Data for review:
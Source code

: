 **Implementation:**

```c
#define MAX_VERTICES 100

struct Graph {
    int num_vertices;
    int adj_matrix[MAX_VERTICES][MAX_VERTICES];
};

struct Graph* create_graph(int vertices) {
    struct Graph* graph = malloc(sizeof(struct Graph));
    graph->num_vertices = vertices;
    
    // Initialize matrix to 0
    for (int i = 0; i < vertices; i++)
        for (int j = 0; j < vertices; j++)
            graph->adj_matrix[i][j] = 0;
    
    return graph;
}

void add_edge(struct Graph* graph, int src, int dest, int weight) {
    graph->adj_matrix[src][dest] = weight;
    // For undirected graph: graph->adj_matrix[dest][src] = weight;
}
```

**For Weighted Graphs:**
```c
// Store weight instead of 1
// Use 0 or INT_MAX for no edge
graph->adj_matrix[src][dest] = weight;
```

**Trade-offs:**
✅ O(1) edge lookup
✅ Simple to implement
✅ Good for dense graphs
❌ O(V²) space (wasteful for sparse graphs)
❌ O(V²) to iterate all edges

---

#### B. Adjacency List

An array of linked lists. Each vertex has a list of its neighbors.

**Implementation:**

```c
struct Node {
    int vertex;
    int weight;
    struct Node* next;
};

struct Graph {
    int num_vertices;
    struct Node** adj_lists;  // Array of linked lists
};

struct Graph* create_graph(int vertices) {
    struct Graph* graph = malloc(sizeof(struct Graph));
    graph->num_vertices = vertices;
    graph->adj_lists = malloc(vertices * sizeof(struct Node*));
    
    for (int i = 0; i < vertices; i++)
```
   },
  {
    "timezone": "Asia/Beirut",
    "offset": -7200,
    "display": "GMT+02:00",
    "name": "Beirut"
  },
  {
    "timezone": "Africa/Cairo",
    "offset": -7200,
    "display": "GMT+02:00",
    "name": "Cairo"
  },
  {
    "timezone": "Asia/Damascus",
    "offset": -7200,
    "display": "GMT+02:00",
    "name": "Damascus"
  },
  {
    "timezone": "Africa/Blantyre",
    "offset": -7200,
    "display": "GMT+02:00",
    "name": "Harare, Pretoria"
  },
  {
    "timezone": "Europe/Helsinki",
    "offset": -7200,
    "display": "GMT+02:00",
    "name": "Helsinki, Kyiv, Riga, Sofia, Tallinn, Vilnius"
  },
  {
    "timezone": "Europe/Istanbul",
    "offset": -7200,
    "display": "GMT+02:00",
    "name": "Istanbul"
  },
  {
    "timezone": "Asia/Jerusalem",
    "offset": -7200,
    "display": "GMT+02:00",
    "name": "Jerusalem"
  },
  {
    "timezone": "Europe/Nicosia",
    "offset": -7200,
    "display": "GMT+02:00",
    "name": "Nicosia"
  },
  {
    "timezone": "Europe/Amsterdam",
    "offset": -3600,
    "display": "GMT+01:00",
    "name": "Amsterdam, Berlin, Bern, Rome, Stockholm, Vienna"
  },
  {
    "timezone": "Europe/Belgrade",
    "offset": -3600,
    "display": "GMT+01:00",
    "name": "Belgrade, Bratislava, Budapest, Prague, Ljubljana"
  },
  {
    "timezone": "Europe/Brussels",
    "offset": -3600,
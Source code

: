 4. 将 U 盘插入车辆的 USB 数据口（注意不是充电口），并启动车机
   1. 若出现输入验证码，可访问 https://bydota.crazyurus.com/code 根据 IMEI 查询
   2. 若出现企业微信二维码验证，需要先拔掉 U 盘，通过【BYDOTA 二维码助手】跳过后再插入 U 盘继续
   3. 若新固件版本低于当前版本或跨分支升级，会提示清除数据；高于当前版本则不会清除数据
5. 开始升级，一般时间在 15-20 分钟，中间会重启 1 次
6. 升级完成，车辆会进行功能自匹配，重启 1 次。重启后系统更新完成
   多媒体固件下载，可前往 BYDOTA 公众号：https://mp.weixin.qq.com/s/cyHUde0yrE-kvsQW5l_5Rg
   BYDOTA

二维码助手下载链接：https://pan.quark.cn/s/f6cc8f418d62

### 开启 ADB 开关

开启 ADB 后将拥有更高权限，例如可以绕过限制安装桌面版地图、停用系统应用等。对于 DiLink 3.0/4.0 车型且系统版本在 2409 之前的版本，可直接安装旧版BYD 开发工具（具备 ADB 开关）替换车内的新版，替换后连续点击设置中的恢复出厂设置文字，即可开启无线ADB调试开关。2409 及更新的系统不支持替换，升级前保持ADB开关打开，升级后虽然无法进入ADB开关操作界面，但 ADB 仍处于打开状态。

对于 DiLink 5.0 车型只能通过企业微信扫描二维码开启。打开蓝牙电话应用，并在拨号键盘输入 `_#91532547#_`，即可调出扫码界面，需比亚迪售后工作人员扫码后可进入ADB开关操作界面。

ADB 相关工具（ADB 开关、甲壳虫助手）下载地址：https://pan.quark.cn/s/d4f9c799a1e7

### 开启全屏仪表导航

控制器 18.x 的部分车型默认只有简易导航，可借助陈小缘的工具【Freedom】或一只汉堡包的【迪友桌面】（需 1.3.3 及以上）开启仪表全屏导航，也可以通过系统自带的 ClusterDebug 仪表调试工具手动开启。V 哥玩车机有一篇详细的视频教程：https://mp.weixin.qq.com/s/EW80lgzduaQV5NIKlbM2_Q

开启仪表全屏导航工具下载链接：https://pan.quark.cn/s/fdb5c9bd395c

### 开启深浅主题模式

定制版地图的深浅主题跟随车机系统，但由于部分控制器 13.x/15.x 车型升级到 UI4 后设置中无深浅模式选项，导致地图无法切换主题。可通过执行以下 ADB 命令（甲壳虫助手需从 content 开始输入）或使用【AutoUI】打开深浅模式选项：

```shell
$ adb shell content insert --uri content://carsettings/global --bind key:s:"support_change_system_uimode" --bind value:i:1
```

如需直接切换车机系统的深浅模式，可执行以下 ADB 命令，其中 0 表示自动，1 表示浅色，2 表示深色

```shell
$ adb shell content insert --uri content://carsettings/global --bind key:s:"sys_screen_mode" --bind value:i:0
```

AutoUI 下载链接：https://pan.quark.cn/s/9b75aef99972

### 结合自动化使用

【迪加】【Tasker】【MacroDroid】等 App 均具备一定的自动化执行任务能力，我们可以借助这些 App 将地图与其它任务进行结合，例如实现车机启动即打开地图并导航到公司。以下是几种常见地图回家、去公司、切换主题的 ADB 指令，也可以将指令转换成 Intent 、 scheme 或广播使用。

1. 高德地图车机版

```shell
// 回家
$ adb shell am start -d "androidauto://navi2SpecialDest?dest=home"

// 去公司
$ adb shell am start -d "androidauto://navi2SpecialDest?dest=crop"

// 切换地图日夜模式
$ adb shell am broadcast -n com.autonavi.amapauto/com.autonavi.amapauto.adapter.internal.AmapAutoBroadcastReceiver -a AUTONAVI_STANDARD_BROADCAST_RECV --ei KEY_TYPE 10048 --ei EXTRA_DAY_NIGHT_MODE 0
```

Your task:
What is the number of lines in the data that include "androidauto"? Respond with that number and no other text.

Output for this task:
2